The theme of the conference was "Social Economy 4.0", a reference to the influential book Capitalism 4.0 by British Economist Anatole Kaletsky. Using Kaletsy's model of the developing stages in capitalism over the last 100 years, Hans Wahl, ISEP's director, has made a series of parallels to social enterprise and the social sector at large. In Wahl's model, the Social Economy 4.0 aims to achieve greater innovation, increasing integration of institutions, higher degrees of collaboration and a shifting of social responsibility towards greater balance between the public and private sector.
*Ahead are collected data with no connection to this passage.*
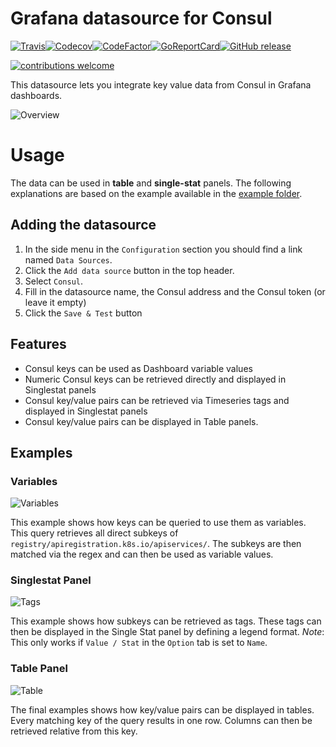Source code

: 
# Grafana datasource for Consul

[![Travis](https://img.shields.io/travis/sbueringer/grafana-consul-datasource.svg)](https://travis-ci.org/sbueringer/grafana-consul-datasource)[![Codecov](https://img.shields.io/codecov/c/github/sbueringer/grafana-consul-datasource.svg)](https://codecov.io/gh/sbueringer/grafana-consul-datasource)[![CodeFactor](https://www.codefactor.io/repository/github/sbueringer/grafana-consul-datasource/badge)](https://www.codefactor.io/repository/github/sbueringer/grafana-consul-datasource)[![GoReportCard](https://goreportcard.com/badge/github.com/sbueringer/grafana-consul-datasource?style=plastic)](https://goreportcard.com/report/github.com/sbueringer/grafana-consul-datasource)[![GitHub release](https://img.shields.io/github/release/sbueringer/grafana-consul-datasource.svg)](https://github.com/sbueringer/grafana-consul-datasource/releases)

[![contributions welcome](https://img.shields.io/badge/contributions-welcome-brightgreen.svg?style=flat)](https://github.com/sbueringer/grafana-consul-datasource/issues) 

This datasource lets you integrate key value data from Consul in Grafana dashboards.

![Overview](https://github.com/sbueringer/grafana-consul-datasource/raw/master/src/images/overview.png)

# Usage

The data can be used in **table** and **single-stat** panels. The following explanations are based on the example available in the [example folder](https://github.com/sbueringer/grafana-consul-datasource/tree/master/example).

## Adding the datasource

1. In the side menu in the `Configuration` section you should find a link named `Data Sources`.
1. Click the `Add data source` button in the top header.
1. Select `Consul`.
1. Fill in the datasource name, the Consul address and the Consul token (or leave it empty)
1. Click the `Save & Test` button

## Features

* Consul keys can be used as Dashboard variable values
* Numeric Consul keys can be retrieved directly and displayed in Singlestat panels
* Consul key/value pairs can be retrieved via Timeseries tags and displayed in Singlestat panels
* Consul key/value pairs can be displayed in Table panels.

## Examples

### Variables

![Variables](https://github.com/sbueringer/grafana-consul-datasource/raw/master/src/images/keys.png)

This example shows how keys can be queried to use them as variables. This query retrieves all direct subkeys of `registry/apiregistration.k8s.io/apiservices/`. The subkeys are then matched via the regex and can then be used as variable values.

### Singlestat Panel

![Tags](https://github.com/sbueringer/grafana-consul-datasource/raw/master/src/images/tags.png)

This example shows how subkeys can be retrieved as tags. These tags can then be displayed in the Single Stat panel by defining a legend format. *Note*: This only works if `Value / Stat` in the `Option` tab is set to `Name`.

### Table Panel

![Table](https://github.com/sbueringer/grafana-consul-datasource/raw/master/src/images/table.png)

The final examples shows how key/value pairs can be displayed in tables. Every matching key of the query results in one row. Columns can then be retrieved relative from this key.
Many of my ISEP colleagues have achieved significant impact in their fields. Sadaffe Abid helped to build a micro-finance organisation that has provided life-changing financial services to over 300,000 rural poor in Pakistan. Eduardo Ipe runs an organisation that works to prevent environmental degradation and to support indigenous communities in Brazil by offering innovative agriculture, biodiversity and training projects. Michael Goedeke's training programs in Germany offer thousands of disadvantaged youth a pathway from an uncertain future to apprenticeships, skills and jobs.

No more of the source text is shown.